Jack Dorsey’s hack encapsulates Twitter’s struggle with problematic content

The Twitter account of the company’s CEO Jack Dorsey was hacked to send out multiple white supremacist tweets on Friday — in many ways, it was a perfect encapsulation of Twitter’s most fundamental problems.

On the Friday afternoon before Labor Day weekend, Dorsey’s 4.2 million followers began to see a series of messages with everything from racial epithets to anti-Semitic remarks about the Nazis to bomb threats. Dorsey’s tweets remained online for about half an hour before they were all deleted.

Twitter didn’t immediately have any additional comment as it investigates what happened to the account.
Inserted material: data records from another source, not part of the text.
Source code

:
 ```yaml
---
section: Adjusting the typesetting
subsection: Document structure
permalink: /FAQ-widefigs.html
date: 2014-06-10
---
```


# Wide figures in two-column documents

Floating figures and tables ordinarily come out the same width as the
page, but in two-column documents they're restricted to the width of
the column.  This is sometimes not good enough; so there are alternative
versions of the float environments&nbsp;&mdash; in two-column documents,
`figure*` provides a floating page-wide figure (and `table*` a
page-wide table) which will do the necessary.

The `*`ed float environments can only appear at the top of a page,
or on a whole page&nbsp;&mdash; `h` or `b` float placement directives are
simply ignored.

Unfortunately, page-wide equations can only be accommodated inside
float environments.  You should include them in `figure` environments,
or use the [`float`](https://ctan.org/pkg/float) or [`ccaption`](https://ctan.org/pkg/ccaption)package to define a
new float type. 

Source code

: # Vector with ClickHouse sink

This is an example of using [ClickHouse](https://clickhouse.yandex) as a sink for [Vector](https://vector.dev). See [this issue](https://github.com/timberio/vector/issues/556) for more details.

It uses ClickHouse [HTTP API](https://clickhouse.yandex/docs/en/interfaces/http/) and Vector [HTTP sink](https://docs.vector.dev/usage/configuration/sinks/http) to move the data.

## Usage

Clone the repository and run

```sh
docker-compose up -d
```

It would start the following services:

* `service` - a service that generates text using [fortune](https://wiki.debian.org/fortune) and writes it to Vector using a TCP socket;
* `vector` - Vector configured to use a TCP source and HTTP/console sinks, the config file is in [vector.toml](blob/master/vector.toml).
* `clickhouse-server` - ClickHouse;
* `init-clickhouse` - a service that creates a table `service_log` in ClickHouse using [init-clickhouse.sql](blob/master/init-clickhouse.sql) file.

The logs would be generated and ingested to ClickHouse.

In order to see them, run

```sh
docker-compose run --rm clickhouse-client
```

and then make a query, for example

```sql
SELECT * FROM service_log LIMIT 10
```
The hack is another alarming security breach on a platform that some powerful leaders and figures — including US President Donald Trump — use as their unofficial but influential loudspeaker to the public. And beyond that, the hack serves as a reminder of Twitter’s problem policing problematic content on its website, including from white supremacists, whom Twitter has not officially banned. Along with other social media platforms, Twitter has for years struggled to walk a fine line between permitting free speech but also while keeping hateful and extremist content off of its service. The company took down these obviously violative tweets, but plenty of white supremacists still use its service regularly.

Dorsey has also tried to show himself to be something of a model Twitter user. The Twitter CEO has invested personal energy into an effort to host “healthy conversations” on the platform, but it hasn’t even proven easy for him. Earlier this year, Dorsey and Recode’s Kara Swisher tried to conduct an “interview” live on Twitter as a way for Dorsey to show how conversations can happen on the platform.

But that devolved into chaos.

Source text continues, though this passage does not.